Squat partout, Police nulle part !

Mon école va craquer ! Jeudi 13 janvier 11H

Le Cercle 49 relaie et soutient cet appel à la grève dans l’Éducation le jeudi 13 janvier pour dénoncer le protocole sanitaire « ingérable » mis en place par le gouvernement.
RASSEMBLEMENT Place Imbach à 11 heures.

Mon école va craquer ! ( tribune du SNUipp parue le 07/01/2022 )

Comme prévu, la situation épidémique atteint des sommets de contamination. Le ministre de l’éducation, lui, continue de faire le choix de maintenir les écoles ouvertes « quoi qu’il en coûte ». Il allège les mesures protectrices, notamment sur les fermetures de classe et l’isolement des élèves, désorganisant totalement l’école, mettant les personnels, les élèves et leur famille en danger et les enseignant·es en souffrance professionnelle. Le SNUipp-FSU considère que la situation n’est plus tenable et appelle les personnels à se mettre en grève le 13 janvier. Il propose aux autres organisations syndicales de s’y joindre.

Des mesures inconséquentes
Au 5 janvier, la France dénombrait 332.252 nouveaux cas en 24h. Malgré une contagiosité accrue du variant Omicron, en particulier chez les 6-10 ans, et la fermeture de 9 200 classes et 47 453 cas confirmés d’élèves le 6 janvier, le Ministre ne prend pas la mesure de la situation et se félicite de garder les écoles ouvertes coûte que coûte.
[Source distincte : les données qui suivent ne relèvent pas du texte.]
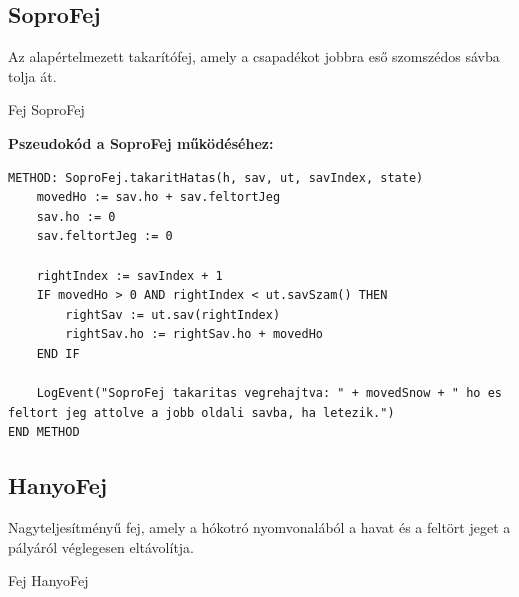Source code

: \subsection{SoproFej}
\begin{class-template-responsibility}
    Az alapértelmezett takarítófej, amely a csapadékot jobbra eső szomszédos sávba tolja át.
\end{class-template-responsibility}
\begin{class-template-baseclass}
    Fej \baseclass SoproFej
\end{class-template-baseclass}
\begin{class-template-attribute}
\end{class-template-attribute}
\begin{class-template-method}
\end{class-template-method}
\textbf{Pszeudokód a SoproFej működéséhez:}
\begin{verbatim}
METHOD: SoproFej.takaritHatas(h, sav, ut, savIndex, state)
    movedHo := sav.ho + sav.feltortJeg
    sav.ho := 0
    sav.feltortJeg := 0
    
    rightIndex := savIndex + 1
    IF movedHo > 0 AND rightIndex < ut.savSzam() THEN
        rightSav := ut.sav(rightIndex)
        rightSav.ho := rightSav.ho + movedHo
    END IF

    LogEvent("SoproFej takaritas vegrehajtva: " + movedSnow + " ho es feltort jeg attolve a jobb oldali savba, ha letezik.")
END METHOD
\end{verbatim}

\subsection{HanyoFej}
\begin{class-template-responsibility}
    Nagyteljesítményű fej, amely a hókotró nyomvonalából a havat és a feltört jeget a pályáról véglegesen eltávolítja. 
\end{class-template-responsibility}
\begin{class-template-baseclass}
    Fej \baseclass HanyoFej
\end{class-template-baseclass}
\begin{class-template-attribute}
\end{class-template-attribute}
\begin{class-template-method}
\end{class-template-method}

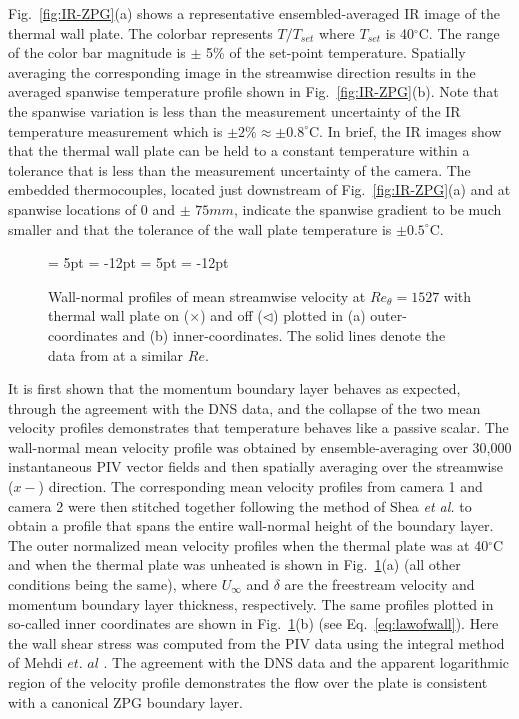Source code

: Fig.~\ref{fig:IR-ZPG}(a) shows a representative ensembled-averaged IR image of the thermal wall plate. 
The colorbar represents $T/T_{set}$ where $T_{set}$ is 40$^\circ$C.
The range of the color bar magnitude is $\pm$ 5\% of the set-point temperature. Spatially averaging the corresponding image in the streamwise direction results in the averaged spanwise temperature profile shown in Fig.~\ref{fig:IR-ZPG}(b). 
Note that the spanwise variation is less than the measurement uncertainty of the IR temperature measurement which is $\pm 2\% \approx \pm 0.8 ^\circ$C.  
In brief, the IR images show that the thermal wall plate can be held to a constant temperature within a tolerance that is less than the measurement uncertainty of the camera. 
The embedded thermocouples, located just downstream of Fig.~\ref{fig:IR-ZPG}(a) and at spanwise locations of 0 and $\pm$ $75mm$, indicate the spanwise gradient to be much smaller and that the tolerance of the wall plate temperature is $\pm 0.5^\circ$C.

\begin{figure}[h!]
  \begin{center}
  {\subfigcapskip = 5pt \subfigcapmargin = -12pt }
   {\subfigcapskip = 5pt \subfigcapmargin = -12pt  }
  \end{center}
 \caption{Wall-normal profiles of mean streamwise velocity at $Re_\theta=1527$ with thermal wall plate on ($\times$)  and off ($\triangleleft$) plotted in (a) outer-coordinates and (b) inner-coordinates. The solid lines denote the data from \cite{Wu2010} at a similar $Re$.}
\label{fig:ZPG-velocity}
\end{figure}

It is first shown that the momentum boundary layer behaves as expected, through the agreement with the DNS data, and the collapse of the two mean velocity profiles demonstrates that temperature behaves like a passive scalar. 
The wall-normal mean velocity profile was obtained by ensemble-averaging over 30,000 instantaneous PIV vector fields and then spatially averaging over the streamwise ($x-$) direction. 
The corresponding mean velocity profiles from camera 1 and camera 2 were then stitched together following the method of Shea \textit{et al.} \cite{Shea2014} to obtain a profile that spans the entire wall-normal height of the boundary layer. 
The outer normalized mean velocity profiles when the thermal plate was at 40$^\circ$C and when the thermal plate was unheated is shown in Fig.~\ref{fig:ZPG-velocity}(a) (all other conditions being the same), where $U_\infty$ and $\delta$ are the freestream velocity and momentum boundary layer thickness, respectively. 
The same profiles plotted in so-called inner coordinates are shown  in Fig.~\ref{fig:ZPG-velocity}(b) (see Eq.~\ref{eq:lawofwall}). 
Here the wall shear stress was computed from the PIV data using the integral method of Mehdi $\textit{et. al}$ \cite{Mehdi2011}.  
The agreement with the DNS data and the apparent logarithmic region of the velocity profile demonstrates the flow over the plate is consistent with a canonical ZPG boundary layer.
Faisant des paris risqués pour la santé, il allège les mesures de tests et d’isolement. Pourtant « sur le plan purement scientifique, il est demandé de faire un PCR ou un test antigénique à J0, ce qui est souvent inutile car le délai d’incubation est autour de cinq jours.[…] le test à J6 n’a pas été gardé alors que c’est celui qui est le plus significatif » explique Michaël Rochoy, médecin et membre du collectif « du côté de la science ».
Autre exemple du déni de réalité, l’approvisionnement en autotests gratuits en pharmacie n’a pas été anticipé, entraînant une pénurie qui les rend peu voire pas accessibles. Si l’annonce par le premier ministre de la fourniture de masques chirurgicaux aux personnels répond à la demande récurrente du SNUipp-FSU, elle reste à concrétiser rapidement puisque c’est maintenant que les écoles en ont besoin. La nécessité d’une fourniture également en masques FFP2 reste prégnante notamment pour les enseignant·es de maternelle et les AESH très proches des élèves. Et que dire des mensonges de Jean-Michel Blanquer sur la prétendue faible contamination des enseignant·es, sur l’équipement soit disant généralisé en capteurs de CO2 ou sur les masques FFP2 « réservés au soignant·es ».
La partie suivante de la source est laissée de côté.